_Work required_: Nothing outside the range is wanted. Repeat exactly the lines below from the one with "package release trigger" through the one with "Where edges are given numerical weight.".

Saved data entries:

---*---

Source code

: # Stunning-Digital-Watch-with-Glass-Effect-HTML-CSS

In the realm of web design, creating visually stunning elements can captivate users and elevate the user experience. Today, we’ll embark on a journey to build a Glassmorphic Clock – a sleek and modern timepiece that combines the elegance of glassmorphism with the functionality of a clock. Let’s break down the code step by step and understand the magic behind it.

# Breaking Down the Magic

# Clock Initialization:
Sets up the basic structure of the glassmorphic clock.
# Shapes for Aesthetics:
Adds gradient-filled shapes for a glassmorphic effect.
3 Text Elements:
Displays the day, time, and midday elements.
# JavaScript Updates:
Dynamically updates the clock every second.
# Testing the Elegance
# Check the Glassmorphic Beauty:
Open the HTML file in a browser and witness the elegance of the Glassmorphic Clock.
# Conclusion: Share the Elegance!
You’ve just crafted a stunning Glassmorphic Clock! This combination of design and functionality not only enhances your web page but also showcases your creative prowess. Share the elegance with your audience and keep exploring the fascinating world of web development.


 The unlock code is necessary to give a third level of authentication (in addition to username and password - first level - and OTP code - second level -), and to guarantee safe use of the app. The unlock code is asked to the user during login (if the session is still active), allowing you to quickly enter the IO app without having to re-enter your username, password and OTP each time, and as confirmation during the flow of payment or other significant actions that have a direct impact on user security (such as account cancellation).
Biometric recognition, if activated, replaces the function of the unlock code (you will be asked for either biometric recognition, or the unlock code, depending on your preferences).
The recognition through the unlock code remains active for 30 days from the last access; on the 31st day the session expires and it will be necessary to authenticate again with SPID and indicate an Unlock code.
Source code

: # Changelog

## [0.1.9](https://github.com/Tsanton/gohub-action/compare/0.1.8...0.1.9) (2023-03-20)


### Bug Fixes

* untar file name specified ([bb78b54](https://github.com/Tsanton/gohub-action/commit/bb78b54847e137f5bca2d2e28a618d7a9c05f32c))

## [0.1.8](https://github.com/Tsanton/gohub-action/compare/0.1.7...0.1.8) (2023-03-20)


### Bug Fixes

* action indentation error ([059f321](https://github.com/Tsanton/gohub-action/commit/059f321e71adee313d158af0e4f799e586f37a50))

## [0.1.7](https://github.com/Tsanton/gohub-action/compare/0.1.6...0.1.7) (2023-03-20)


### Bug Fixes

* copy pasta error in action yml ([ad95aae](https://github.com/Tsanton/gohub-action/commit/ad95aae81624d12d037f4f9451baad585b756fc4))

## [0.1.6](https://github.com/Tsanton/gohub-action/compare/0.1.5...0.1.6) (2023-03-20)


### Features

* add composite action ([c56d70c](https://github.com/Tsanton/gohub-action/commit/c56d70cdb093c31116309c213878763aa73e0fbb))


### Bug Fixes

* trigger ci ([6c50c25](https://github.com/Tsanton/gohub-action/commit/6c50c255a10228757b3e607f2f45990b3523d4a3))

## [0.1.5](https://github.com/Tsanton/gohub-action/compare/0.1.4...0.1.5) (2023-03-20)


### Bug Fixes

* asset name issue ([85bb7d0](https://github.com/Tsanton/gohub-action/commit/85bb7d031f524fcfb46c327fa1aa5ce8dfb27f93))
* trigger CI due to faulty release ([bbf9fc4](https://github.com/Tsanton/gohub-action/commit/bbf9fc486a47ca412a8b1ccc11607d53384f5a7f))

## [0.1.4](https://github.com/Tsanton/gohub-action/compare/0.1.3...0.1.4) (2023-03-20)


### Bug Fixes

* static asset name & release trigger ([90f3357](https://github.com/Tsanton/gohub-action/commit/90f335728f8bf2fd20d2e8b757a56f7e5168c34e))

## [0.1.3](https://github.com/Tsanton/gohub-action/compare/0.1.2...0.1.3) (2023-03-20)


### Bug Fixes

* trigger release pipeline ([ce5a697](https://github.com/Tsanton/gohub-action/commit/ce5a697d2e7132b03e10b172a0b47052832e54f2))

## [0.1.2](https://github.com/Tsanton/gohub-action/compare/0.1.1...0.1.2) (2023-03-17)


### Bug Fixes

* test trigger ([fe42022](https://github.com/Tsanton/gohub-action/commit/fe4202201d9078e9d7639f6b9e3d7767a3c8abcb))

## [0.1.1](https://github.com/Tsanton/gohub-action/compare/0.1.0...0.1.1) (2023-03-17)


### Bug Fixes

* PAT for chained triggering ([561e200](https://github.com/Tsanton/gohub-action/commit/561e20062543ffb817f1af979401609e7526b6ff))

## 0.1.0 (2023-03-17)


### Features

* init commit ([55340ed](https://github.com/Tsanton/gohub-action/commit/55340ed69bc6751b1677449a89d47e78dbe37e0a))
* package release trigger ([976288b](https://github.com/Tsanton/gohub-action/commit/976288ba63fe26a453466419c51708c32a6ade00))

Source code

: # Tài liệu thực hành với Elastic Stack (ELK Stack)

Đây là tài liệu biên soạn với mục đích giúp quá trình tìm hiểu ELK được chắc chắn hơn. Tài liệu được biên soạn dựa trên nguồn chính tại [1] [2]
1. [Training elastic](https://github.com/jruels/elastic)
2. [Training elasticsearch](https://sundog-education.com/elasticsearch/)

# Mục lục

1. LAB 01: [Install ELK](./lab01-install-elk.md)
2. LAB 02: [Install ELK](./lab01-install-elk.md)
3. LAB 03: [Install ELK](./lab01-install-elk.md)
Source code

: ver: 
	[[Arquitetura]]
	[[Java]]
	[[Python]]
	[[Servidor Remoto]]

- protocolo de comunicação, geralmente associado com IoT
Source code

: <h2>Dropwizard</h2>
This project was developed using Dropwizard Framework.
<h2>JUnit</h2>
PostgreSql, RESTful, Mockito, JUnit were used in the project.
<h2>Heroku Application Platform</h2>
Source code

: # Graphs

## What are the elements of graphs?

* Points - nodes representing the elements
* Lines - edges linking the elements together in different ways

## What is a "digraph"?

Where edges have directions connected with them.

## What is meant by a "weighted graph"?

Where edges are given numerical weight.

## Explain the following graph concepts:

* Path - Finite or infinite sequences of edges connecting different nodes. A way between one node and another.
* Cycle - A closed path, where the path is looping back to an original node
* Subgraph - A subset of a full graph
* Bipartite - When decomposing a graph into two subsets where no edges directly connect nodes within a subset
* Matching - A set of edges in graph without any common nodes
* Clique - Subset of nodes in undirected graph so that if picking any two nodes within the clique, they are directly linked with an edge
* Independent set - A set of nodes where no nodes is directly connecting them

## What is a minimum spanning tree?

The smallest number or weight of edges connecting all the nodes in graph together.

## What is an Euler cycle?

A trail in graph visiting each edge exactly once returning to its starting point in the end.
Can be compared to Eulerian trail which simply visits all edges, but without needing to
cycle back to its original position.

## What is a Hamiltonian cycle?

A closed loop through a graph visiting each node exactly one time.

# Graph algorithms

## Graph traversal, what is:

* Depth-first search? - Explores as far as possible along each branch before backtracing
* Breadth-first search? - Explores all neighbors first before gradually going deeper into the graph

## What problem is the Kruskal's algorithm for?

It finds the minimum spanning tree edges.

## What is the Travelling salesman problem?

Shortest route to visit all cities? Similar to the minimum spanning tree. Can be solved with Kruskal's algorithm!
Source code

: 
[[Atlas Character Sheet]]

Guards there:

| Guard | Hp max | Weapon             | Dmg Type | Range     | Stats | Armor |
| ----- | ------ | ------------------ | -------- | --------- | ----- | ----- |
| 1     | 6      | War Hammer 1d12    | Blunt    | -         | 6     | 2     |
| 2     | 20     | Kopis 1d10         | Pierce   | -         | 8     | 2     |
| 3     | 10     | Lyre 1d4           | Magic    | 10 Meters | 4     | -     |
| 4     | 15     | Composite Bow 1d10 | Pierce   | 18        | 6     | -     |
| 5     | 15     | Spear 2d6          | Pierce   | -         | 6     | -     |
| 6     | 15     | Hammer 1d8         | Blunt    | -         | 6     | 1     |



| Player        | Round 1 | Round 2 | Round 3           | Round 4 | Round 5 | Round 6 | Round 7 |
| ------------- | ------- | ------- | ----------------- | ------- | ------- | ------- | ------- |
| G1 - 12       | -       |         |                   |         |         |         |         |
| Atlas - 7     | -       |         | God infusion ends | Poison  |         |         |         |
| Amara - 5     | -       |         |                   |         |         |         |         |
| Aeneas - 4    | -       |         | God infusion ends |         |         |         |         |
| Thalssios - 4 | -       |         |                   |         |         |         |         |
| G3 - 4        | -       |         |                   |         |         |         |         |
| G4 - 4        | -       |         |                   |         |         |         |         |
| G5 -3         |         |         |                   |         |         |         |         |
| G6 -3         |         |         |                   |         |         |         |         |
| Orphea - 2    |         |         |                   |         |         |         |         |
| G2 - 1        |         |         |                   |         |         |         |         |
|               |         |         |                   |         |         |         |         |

---*---

_Problem solution_:
* package release trigger ([976288b](https://github.com/Tsanton/gohub-action/commit/976288ba63fe26a453466419c51708c32a6ade00))

Source code

: # Tài liệu thực hành với Elastic Stack (ELK Stack)

Đây là tài liệu biên soạn với mục đích giúp quá trình tìm hiểu ELK được chắc chắn hơn. Tài liệu được biên soạn dựa trên nguồn chính tại [1] [2]
1. [Training elastic](https://github.com/jruels/elastic)
2. [Training elasticsearch](https://sundog-education.com/elasticsearch/)

# Mục lục

1. LAB 01: [Install ELK](./lab01-install-elk.md)
2. LAB 02: [Install ELK](./lab01-install-elk.md)
3. LAB 03: [Install ELK](./lab01-install-elk.md)
Source code

: ver: 
	[[Arquitetura]]
	[[Java]]
	[[Python]]
	[[Servidor Remoto]]

- protocolo de comunicação, geralmente associado com IoT
Source code

: <h2>Dropwizard</h2>
This project was developed using Dropwizard Framework.
<h2>JUnit</h2>
PostgreSql, RESTful, Mockito, JUnit were used in the project.
<h2>Heroku Application Platform</h2>
Source code

: # Graphs

## What are the elements of graphs?

* Points - nodes representing the elements
* Lines - edges linking the elements together in different ways

## What is a "digraph"?

Where edges have directions connected with them.

## What is meant by a "weighted graph"?

Where edges are given numerical weight.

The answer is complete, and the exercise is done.